BS 5261 was first published in 1976 and then revised in 2005. This British standard, a part of the BS 5261 series, specifies marks for use in copy preparation and proof correction. It shows how to the customer (or editor) should markup copy and proofs for the typesetter. A card showing these marks has been one of BSI’s bestselling products for some time.
The marks specified were chosen to be relevant to the needs of all users of the standard and to reflect good trade practice. They were intended to be clear, memorable, and quick and easy to reproduce, so no words, abbreviations and contractions are used as marginal marks. In other words, the marks are international and not only understandable in one language.
However, things have changed significantly since 2005. Very few texts are marked up for typesetting as users’ or authors’ files are used in most cases.
This means that the marks are now almost exclusively used for proofreading. In addition, some of the marks are now virtually redundant as they apply only to setting in metal type. And, finally, in spite of the international aspect of the marks, they apply essentially only to alphabetic languages.
Therefore, based on the marks in BS 5261, an international standard was developed (ISO 5776) was developed within ISO Technical Committee TC130 and published in 2016. This has been adopted by BSI as a British standard and will, in due course, replace BS 5261.
So, what is new in the international standard, three main things:
• It includes not only alphabetical languages, but also the logographic languages Chinese and Japanese. The standard is currently being revised to also include Korean. (The revised British standard – BS 5216 (date to be confirmed)– based on ISO 5776 will only include the alphabetic marks.)

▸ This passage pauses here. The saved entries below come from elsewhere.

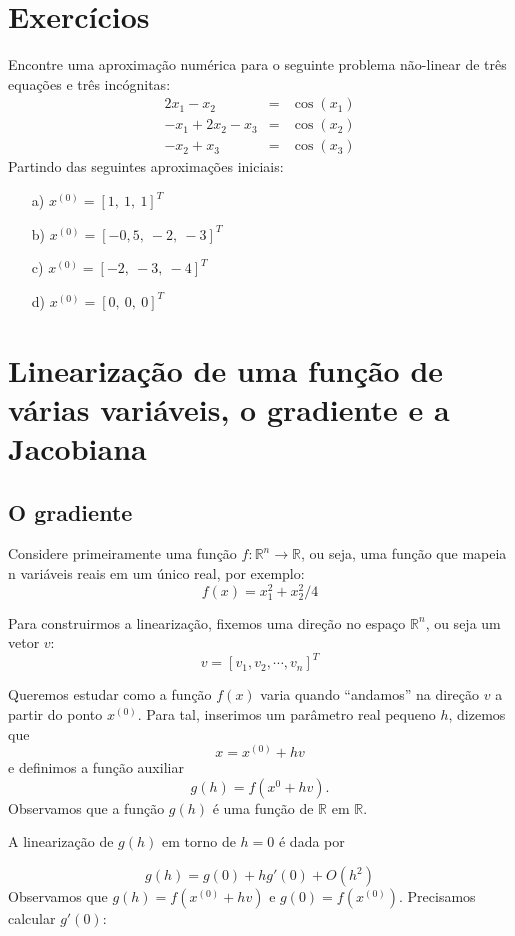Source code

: \documentclass[main.tex]{subfiles}
\begin{document}
\section*{Exercícios}

\begin{Exercise} Encontre uma aproximação numérica para o seguinte problema não-linear de três equações e três incógnitas:
\begin{eqnarray*}
2x_1-x_2&=&\cos(x_1)\\
-x_1+2x_2-x_3&=&\cos(x_2)\\
-x_2+	x_3&=&\cos(x_3)
\end{eqnarray*}
Partindo das seguintes aproximações iniciais:
\begin{itemize}
\item[a)] $x^{(0)}=[1,~1,~1]^T$
\item[b)] $x^{(0)}=[-0,5,~-2,~-3]^T$
\item[c)] $x^{(0)}=[-2,~-3,~-4]^T$
\item[d)] $x^{(0)}=[0,~0,~0]^T$
\end{itemize}
\end{Exercise}


\section{Linearização de uma função de várias variáveis, o gradiente e a Jacobiana}

\subsection{O gradiente}

Considere primeiramente uma função $f:\mathbb{R}^n\to \mathbb{R}$, ou seja, uma função que mapeia n variáveis reais em um único real, por exemplo:
$$f(x)=x_1^2+x_2^2/4$$

Para construirmos a linearização, fixemos uma direção no espaço $\mathbb{R}^n$, ou seja um vetor $v$:
$$v=[v_1,  v_2,  \cdots,  v_n]^T$$

Queremos estudar como a função $f(x)$ varia quando ``andamos'' na direção $v$ a partir do ponto $x^{(0)}$. Para tal, inserimos um parâmetro  real pequeno $h$, dizemos que $$x=x^{(0)}+hv$$ e definimos a função auxiliar
$$g(h)=f(x^{0}+hv).$$
Observamos que a função $g(h)$ é uma função de $\mathbb{R}$ em $\mathbb{R}$.



A linearização de $g(h)$ em torno de $h=0$ é dada por

$$g(h)=g(0) + hg'(0) +O(h^2)$$
Observamos que $g(h)=f(x^{(0)}+hv)$ e $g(0)=f(x^{(0)})$. Precisamos calcular $g'(0)$:
\end{document}
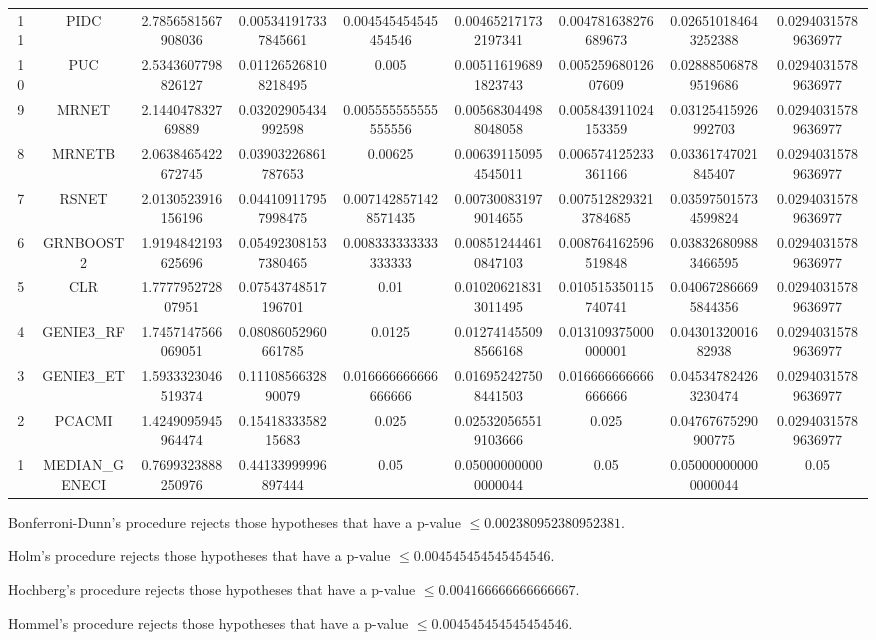 \documentclass[a4paper,10pt]{article}
\begin{document}
\begin{landscape}
\begin{table}[!htp]
\begin{tabular}{ccccccccc}
11&PIDC&2.7856581567908036&0.005341917337845661&0.004545454545454546&0.004652171732197341&0.004781638276689673&0.026510184643252388&0.02940315789636977\\
10&PUC&2.5343607798826127&0.011265268108218495&0.005&0.005116196891823743&0.00525968012607609&0.028885068789519686&0.02940315789636977\\
9&MRNET&2.144047832769889&0.03202905434992598&0.005555555555555556&0.005683044988048058&0.005843911024153359&0.03125415926992703&0.02940315789636977\\
8&MRNETB&2.0638465422672745&0.03903226861787653&0.00625&0.006391150954545011&0.006574125233361166&0.03361747021845407&0.02940315789636977\\
7&RSNET&2.0130523916156196&0.044109117957998475&0.0071428571428571435&0.007300831979014655&0.0075128293213784685&0.035975015734599824&0.02940315789636977\\
6&GRNBOOST2&1.9194842193625696&0.054923081537380465&0.008333333333333333&0.008512444610847103&0.008764162596519848&0.038326809883466595&0.02940315789636977\\
5&CLR&1.777795272807951&0.07543748517196701&0.01&0.010206218313011495&0.010515350115740741&0.040672866695844356&0.02940315789636977\\
4&GENIE3_RF&1.7457147566069051&0.08086052960661785&0.0125&0.012741455098566168&0.013109375000000001&0.0430132001682938&0.02940315789636977\\
3&GENIE3_ET&1.5933323046519374&0.1110856632890079&0.016666666666666666&0.016952427508441503&0.016666666666666666&0.045347824263230474&0.02940315789636977\\
2&PCACMI&1.4249095945964474&0.1541833358215683&0.025&0.025320565519103666&0.025&0.04767675290900775&0.02940315789636977\\
1&MEDIAN_GENECI&0.7699323888250976&0.44133999996897444&0.05&0.050000000000000044&0.05&0.050000000000000044&0.05\\
\hline
\end{tabular}
\end{table}
Bonferroni-Dunn's procedure rejects those hypotheses that have a p-value $\le0.002380952380952381$.


Holm's procedure rejects those hypotheses that have a p-value $\le0.004545454545454546$.


Hochberg's procedure rejects those hypotheses that have a p-value $\le0.004166666666666667$.


Hommel's procedure rejects those hypotheses that have a p-value $\le0.004545454545454546$.



\end{landscape}
\end{document}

• The proof correction marks are given in more detail than in BS 5261 and the marks themselves are printed in red to distinguish them from the text being corrected (unlike BS 5261, which is all in black)
• For each correction mark an example is given, showing both the correction and the corrected text. These are summarized in appendices showing a complete text with the corrections for each language
The changes do mean, however, that the tables of correction marks are more extensive than those in BS 5261 and how best to make these available is under discussion with BSI.
There have been several approaches to making proof correction marks available using software and it is encouraging to note that the ISO technical committee responsible for the PDF specification has agreed in principle for facilities for the implementation of the proof correction marks to be included in the next version of the PDF specification. However, not only is this probably several years away, but it will also require a software developer to implement it in a product. In the meantime, the use of the stamp facility in PDF to markup digital proofs works very well; as this example demonstrates. Although this implementation still uses the BS 5261 marks, it could easily be updated to use the ISO 5766 marks, most of which are the same since the international standard was based on the British standard.
So, while BS 5261 continues to meet the needs of many professional proof-readers, for this new to this, the international standard provides a much clearer explanation of each proof mark. Adoption of these marks should make production of printed material both more efficient and more accurate.